“4525 photos imported.” Whew. Not the biggest collection of photos, but enough to test my setup.

My requirements were:

  • Gather photos at several locations (Windoze PC’s) into one central media repository
  • Leave the photos at the original locations
  • Anticipate some maintenance of photos at the original locations
  • Use gallery (a great LAMP webapp) to manage the central media repository of photos
  • Management should include creation of a public directory for shared photos
  • Minimize duplication on the media repository

Yikes. Well, here are details on my best shot at this.

I’m loving using Gallery for serving up my photos, I can keep them on my own machine and avoid feeling like a Flickr whore. Of course that means I have to provide the bandwidth! But these are personal, and I love to own my own data, so it feels right.

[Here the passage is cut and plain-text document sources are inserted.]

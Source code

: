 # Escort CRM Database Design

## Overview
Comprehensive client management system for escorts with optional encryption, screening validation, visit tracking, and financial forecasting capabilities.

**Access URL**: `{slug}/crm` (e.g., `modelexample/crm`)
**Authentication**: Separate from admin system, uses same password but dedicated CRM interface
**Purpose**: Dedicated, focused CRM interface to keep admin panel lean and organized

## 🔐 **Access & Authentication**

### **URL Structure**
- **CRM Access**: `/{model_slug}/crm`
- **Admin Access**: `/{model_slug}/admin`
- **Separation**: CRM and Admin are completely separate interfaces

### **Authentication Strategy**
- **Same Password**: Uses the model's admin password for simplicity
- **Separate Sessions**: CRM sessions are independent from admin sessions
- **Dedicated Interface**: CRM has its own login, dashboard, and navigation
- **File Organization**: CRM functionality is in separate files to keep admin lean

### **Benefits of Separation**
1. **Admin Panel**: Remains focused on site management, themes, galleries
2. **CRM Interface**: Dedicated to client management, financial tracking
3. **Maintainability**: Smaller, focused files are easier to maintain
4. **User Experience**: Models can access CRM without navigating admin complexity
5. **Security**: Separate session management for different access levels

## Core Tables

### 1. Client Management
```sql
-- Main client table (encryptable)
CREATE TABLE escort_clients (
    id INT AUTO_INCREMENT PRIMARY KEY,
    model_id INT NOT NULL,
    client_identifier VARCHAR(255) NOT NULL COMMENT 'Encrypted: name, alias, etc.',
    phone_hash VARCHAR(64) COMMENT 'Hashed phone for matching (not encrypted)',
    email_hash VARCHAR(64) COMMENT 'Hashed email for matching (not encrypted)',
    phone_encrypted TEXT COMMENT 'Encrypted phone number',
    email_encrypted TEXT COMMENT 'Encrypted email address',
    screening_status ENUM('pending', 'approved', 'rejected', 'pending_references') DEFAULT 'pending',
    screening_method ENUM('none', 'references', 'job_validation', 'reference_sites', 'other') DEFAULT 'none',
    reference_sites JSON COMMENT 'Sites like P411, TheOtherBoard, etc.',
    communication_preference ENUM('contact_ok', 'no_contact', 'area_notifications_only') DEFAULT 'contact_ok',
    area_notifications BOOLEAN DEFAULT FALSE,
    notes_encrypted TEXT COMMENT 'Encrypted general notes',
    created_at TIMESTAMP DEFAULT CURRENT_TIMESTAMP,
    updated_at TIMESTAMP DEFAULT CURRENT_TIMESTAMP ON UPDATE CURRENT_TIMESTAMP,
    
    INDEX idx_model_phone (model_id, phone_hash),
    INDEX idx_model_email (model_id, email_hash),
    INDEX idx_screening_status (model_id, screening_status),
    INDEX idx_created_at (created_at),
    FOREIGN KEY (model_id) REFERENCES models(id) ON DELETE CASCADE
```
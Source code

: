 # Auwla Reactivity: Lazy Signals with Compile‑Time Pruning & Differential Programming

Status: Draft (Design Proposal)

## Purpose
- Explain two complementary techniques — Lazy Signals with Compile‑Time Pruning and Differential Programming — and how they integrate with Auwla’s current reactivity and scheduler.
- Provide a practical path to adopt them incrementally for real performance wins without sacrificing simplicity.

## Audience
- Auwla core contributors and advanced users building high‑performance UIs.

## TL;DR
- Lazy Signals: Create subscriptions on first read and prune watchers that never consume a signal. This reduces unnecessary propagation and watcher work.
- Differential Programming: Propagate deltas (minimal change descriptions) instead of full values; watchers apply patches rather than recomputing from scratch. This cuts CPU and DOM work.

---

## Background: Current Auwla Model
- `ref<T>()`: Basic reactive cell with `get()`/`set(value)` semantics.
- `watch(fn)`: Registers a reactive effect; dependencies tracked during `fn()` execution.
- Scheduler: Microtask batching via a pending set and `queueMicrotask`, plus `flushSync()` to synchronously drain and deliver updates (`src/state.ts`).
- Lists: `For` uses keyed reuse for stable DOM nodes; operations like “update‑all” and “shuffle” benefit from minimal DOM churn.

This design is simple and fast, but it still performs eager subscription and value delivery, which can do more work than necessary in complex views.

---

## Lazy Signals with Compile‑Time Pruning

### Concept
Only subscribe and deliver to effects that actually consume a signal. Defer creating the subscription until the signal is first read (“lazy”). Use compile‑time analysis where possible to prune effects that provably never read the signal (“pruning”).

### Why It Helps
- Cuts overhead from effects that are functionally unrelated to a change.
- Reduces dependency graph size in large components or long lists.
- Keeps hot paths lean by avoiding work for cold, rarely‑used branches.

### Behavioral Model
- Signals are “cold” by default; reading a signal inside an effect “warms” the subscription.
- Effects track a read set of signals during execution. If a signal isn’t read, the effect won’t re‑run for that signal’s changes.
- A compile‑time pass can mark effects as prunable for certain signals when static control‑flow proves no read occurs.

For a full install on Gentoo, just emerge:

emerge gallery

Under Fedora, you have to grab each module separately – here are the ones I chose to grab:

yum install gallery2 gallery2-albumselect gallery2-classic gallery2-ffmpeg gallery2-floatrix gallery2-gd gallery2-hybrid gallery2-icons gallery2-imageblock gallery2-imagemagick gallery2-linkitem gallery2-matrix gallery2-newitems gallery2-randomhighlight gallery2-rating gallery2-remote gallery2-reupload gallery2-rewrite gallery2-rss gallery2-search gallery2-siriux gallery2-sitemap gallery2-sizelimit gallery2-slider gallery2-slideshow gallery2-slideshowapplet gallery2-squarethumb gallery2-thumbnail gallery2-thumbpage gallery2-tile gallery2-useralbum

Then you create a database for gallery, set up apache, and browse to the base directory to go through the install. The only strange thing is that under Fedora the default is for the data to go under /srv/gallery2/g2data, since /usr/share is read-only by default. So that’s where I put it. Have fun!